États-Unis, peine de mort : Un degré supplémentaire dans la barbarie23/04/20142014Journal/medias/journalnumero/images/2014/04/une2386.jpg.445x577_q85_box-0%2C104%2C1383%2C1896_crop_detail.jpg

Dans le monde

États-Unis, peine de mort : Un degré supplémentaire dans la barbarie

Des militants américains contre la peine de mort se sont mobilisés lundi 22 avril pour s'opposer à l'exécution imminente d'un condamné dans l'État de l'Oklahoma. Ils dénonçaient la peine elle-même, mais aussi les conditions particulièrement barbares dans lesquelles elle risquait d'être pratiquée.

Aux États-Unis, la quasi-totalité des exécutions se font par injection d'un cocktail médicamenteux létal mais, depuis quelques mois, les stocks du principal produit utilisé dans ce cocktail se raréfient. Les entreprises pharmaceutiques européennes qui le fournissaient auparavant refusent désormais de le vendre, pour cet usage, aux États pratiquant la peine de mort.

Face à cette situation, l'État de Washington a décidé d'un moratoire sur les exécutions, celles-ci ont aussi été bloquées dans l'Arkansas. Le Sénat du Kansas a prévu d'examiner l'abolition de la peine de mort pour la remplacer par la prison à perpétuité, comme l'ont déjà fait dix-huit États américains. D'autres États en revanche ont choisi le système D, franchissant un pas supplémentaire dans la barbarie institutionnalisée.

Ces États s'échangent donc des doses létales, règlent en espèces, pour ne pas laisser de traces, les entreprises de préparation en pharmacie qui les livrent, refusent de révéler la composition exacte des cocktails utilisés. Depuis le mois de janvier, deux exécutions (dans l'Ohio et dans l'Oklahoma), réalisées avec des cocktails létaux nouveaux, se sont déroulées dans de longues souffrances pour les condamnés.

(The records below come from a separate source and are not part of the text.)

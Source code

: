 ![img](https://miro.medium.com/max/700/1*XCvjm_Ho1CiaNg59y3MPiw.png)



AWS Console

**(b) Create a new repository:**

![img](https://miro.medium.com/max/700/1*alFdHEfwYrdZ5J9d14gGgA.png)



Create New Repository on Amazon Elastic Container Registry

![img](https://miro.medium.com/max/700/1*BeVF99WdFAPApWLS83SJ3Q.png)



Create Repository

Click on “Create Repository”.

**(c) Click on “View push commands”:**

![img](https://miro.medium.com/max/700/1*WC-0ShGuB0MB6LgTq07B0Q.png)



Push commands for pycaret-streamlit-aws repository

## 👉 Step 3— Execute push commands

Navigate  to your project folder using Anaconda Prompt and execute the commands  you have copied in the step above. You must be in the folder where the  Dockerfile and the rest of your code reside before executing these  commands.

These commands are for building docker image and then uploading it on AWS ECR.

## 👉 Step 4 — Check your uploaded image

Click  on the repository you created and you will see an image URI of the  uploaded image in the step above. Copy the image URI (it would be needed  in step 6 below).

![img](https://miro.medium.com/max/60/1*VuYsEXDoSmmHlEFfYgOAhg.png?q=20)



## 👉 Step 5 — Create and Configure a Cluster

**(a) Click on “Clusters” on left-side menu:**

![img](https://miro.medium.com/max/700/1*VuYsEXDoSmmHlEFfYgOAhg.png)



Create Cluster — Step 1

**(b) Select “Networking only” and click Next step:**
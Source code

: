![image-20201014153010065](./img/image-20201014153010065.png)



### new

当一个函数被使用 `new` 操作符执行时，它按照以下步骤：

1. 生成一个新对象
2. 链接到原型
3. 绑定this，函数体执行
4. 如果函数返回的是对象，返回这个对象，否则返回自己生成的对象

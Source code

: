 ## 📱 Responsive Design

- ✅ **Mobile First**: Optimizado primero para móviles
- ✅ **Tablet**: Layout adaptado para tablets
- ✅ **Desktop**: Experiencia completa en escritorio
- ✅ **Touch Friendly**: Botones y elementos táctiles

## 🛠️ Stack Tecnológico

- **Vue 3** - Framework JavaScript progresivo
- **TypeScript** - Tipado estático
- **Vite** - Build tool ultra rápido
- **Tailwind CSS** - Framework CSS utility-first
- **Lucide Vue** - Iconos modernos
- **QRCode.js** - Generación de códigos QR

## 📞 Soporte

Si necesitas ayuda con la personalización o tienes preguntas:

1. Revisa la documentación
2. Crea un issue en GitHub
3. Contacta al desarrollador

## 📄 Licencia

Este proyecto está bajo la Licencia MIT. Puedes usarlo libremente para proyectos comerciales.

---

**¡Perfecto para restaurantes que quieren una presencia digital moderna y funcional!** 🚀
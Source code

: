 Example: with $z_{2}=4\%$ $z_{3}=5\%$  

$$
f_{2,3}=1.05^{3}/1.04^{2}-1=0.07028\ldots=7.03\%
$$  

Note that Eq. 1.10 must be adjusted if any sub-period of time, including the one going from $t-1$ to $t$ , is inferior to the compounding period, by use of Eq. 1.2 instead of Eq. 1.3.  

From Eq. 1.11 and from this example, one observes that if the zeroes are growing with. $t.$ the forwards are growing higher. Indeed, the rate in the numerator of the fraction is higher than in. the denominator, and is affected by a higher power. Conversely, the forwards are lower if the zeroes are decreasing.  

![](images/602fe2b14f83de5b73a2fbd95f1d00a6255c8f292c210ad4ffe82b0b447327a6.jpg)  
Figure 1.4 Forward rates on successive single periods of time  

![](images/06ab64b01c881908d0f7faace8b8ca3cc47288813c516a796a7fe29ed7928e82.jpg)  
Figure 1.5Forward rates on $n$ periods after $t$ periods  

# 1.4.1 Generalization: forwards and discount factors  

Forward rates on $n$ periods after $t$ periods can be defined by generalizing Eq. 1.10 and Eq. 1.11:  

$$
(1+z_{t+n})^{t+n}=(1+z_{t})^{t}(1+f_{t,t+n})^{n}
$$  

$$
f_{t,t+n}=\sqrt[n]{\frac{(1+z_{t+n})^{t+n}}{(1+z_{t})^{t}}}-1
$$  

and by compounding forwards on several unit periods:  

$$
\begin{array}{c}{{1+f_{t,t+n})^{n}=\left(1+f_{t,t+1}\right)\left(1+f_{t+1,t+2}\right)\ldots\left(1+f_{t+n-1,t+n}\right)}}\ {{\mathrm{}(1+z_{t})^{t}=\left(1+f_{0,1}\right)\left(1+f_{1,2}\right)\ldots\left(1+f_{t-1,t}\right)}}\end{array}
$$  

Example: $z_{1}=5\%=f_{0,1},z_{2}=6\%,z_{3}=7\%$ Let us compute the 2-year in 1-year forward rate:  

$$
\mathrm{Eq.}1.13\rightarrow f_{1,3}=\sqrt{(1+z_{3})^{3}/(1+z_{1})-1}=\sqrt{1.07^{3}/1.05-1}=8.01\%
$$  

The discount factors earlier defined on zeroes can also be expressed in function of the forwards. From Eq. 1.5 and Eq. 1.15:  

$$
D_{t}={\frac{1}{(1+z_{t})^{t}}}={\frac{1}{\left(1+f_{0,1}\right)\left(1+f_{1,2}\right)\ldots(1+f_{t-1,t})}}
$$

Aux États-Unis, la pendaison a été remplacée par la chaise électrique, puis par l'injection létale, pour des raisons prétendument d'humanité. Mais les témoignages ont toujours été nombreux pour dénoncer les souffrances dans lesquelles les condamnés mouraient. La peine de mort est une barbarie d'État, quelle que soit la méthode, et la seule réponse humaine est son abolition.